Hidden Meta-data Fallacy

Longdesc as "hidden meta-data" is a fallacy. The term "hidden meta-data" is pejorative, and not an accurate description of attributes such as longdesc. Rather the term should be "discoverable meta-data", which means access should be in accordance with a user's individual preferences. User Agents and authoring tools can and should offer a preference to provide access in accord with user preference.

Germane to the "hidden meta-data" fallacy is the fact that the Web is not a visual medium. It never has been. It's an electronic communication medium, both audio and visual, both print and screen etc. Even though the majority of users have vision and use visual means to access content doesn't make the web a visual medium. It is multi-modal. Perhaps some web developers concentrate on a particular media type more than another. And perhaps on many web sites, sighted, dexterous, able-bodied users outnumber users with a disability. But the strengths of the web, which makes it unique as a medium of communication, is that it isn't limited to a single output. That is the beauty.

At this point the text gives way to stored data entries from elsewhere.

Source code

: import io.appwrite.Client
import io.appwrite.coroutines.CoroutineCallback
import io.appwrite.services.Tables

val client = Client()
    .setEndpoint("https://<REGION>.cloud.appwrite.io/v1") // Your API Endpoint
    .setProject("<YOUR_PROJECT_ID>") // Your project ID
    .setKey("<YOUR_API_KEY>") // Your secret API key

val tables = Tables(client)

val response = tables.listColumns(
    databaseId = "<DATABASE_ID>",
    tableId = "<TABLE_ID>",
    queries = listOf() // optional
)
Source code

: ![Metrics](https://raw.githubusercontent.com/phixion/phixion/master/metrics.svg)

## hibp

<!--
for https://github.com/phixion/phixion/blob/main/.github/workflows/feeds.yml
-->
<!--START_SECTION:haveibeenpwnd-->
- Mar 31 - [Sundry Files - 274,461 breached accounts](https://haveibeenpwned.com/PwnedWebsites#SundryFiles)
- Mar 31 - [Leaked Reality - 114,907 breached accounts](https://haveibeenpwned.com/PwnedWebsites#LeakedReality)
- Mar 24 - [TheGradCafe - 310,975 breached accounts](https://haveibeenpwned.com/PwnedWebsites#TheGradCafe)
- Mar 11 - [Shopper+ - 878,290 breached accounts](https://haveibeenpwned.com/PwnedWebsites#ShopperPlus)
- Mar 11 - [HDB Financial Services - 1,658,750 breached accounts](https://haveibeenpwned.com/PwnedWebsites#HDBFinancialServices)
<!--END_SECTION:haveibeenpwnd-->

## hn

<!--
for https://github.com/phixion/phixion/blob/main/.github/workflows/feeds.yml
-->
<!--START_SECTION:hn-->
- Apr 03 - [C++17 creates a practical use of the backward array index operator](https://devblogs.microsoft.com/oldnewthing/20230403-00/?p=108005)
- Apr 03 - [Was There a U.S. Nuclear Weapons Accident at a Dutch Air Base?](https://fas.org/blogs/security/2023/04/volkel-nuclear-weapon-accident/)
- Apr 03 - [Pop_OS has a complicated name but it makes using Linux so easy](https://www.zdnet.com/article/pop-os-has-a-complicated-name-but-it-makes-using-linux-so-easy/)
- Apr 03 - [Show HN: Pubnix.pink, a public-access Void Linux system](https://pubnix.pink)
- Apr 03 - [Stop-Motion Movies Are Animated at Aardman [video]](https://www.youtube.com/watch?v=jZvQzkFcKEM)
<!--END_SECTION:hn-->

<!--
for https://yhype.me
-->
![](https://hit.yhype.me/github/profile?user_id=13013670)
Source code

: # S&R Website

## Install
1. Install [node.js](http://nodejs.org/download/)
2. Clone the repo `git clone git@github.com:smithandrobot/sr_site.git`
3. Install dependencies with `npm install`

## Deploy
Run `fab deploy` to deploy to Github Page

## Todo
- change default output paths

One Size Doesn't Always Fit All

The primary markup language of the World Wide Web should aim to extend the range of communication and make the web more accessible, universal, and inclusive. This however, does not equate to one size always fitting everyone. Two quotes sum this idea up:

accessibility is something for everyone, not everything for anyone, it's the content that's important not the interface - Adrian Higginbotham
The rationale for personalisation for accessibility is clear. Accessibility is essentially dealing with diversity - personalisation avoids the always flawed attempt of doing so by a "one size fits all" solution. - Martyn Cooper

Ensuring access to information for those who would otherwise be locked out and lose their opportunity to use the Web is the socially responsible and right thing to do.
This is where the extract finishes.